Dans sa déclaration annonçant la sanction de Sinner, la directrice générale de l’ITIA, Karen Moorhouse, a déclaré : « Nous prenons tout test positif très au sérieux et appliquerons toujours les processus rigoureux définis par l’AMA.
« L’ITIA a mené une enquête approfondie sur les circonstances ayant conduit aux tests positifs, à laquelle M. Sinner et ses représentants ont pleinement coopéré. »
En 2017, Maria Sharapova, qui avait été suspendue pendant 15 mois pour dopage après avoir été contrôlée positive au meldonium, a obtenu une wildcard pour le Grand Prix Porsche de Stuttgart. Le tournoi a même retardé la fin de ses matchs du premier tour afin que Sharapova, dont la suspension expirait un mercredi, puisse participer à l’événement.
« Ce n’est pas acceptable », avait déclaré à l’époque Barbora Strycova, une autre joueuse qui avait été suspendue pendant six mois pour avoir été contrôlée positive à la sibutramine, un stimulant — qui, selon elle, provenait d’un complément de perte de poids.
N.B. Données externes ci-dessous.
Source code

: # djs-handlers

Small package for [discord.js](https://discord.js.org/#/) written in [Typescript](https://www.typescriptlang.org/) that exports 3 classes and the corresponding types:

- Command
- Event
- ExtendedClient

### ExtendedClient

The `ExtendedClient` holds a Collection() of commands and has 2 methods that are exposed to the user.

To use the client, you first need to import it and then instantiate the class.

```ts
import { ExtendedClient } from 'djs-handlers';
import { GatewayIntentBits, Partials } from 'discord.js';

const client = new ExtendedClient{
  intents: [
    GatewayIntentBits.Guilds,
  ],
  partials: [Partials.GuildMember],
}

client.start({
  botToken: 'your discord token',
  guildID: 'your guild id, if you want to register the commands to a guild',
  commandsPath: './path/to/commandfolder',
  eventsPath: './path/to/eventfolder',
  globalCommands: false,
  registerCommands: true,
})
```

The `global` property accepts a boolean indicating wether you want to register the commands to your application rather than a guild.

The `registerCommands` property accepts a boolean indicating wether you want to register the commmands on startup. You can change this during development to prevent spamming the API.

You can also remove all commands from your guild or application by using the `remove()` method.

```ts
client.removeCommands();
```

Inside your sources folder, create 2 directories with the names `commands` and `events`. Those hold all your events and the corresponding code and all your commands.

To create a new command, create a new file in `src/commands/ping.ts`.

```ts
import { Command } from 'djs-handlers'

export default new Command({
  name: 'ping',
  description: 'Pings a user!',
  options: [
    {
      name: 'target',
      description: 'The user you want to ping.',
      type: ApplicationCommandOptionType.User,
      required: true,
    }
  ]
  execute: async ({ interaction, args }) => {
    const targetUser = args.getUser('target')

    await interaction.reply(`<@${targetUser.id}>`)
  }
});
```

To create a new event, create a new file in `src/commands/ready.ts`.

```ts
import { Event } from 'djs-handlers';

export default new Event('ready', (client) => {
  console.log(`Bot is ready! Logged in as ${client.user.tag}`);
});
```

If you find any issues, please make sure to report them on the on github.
« Elle s’appelle Maria et que peut-on y faire ? Je ne vais pas m’énerver à ce sujet. Je suis un peu choquée par ce qui se passe au tournoi de Stuttgart, mais je ne peux rien y faire, donc je n’y penserai pas. »
Il est facile de comprendre pourquoi des joueurs, comme Moore, qui ont fait l’objet d’une enquête de l’ITIA, ou d’autres joueurs de l’ATP, auraient des sentiments similaires à l’égard du cas de Sinner. Moore et Simona Halep, qui a été provisoirement suspendue en octobre 2022 pour avoir été contrôlée positive au roxadustat, ont également fait appel de leurs suspensions provisoires obligatoires.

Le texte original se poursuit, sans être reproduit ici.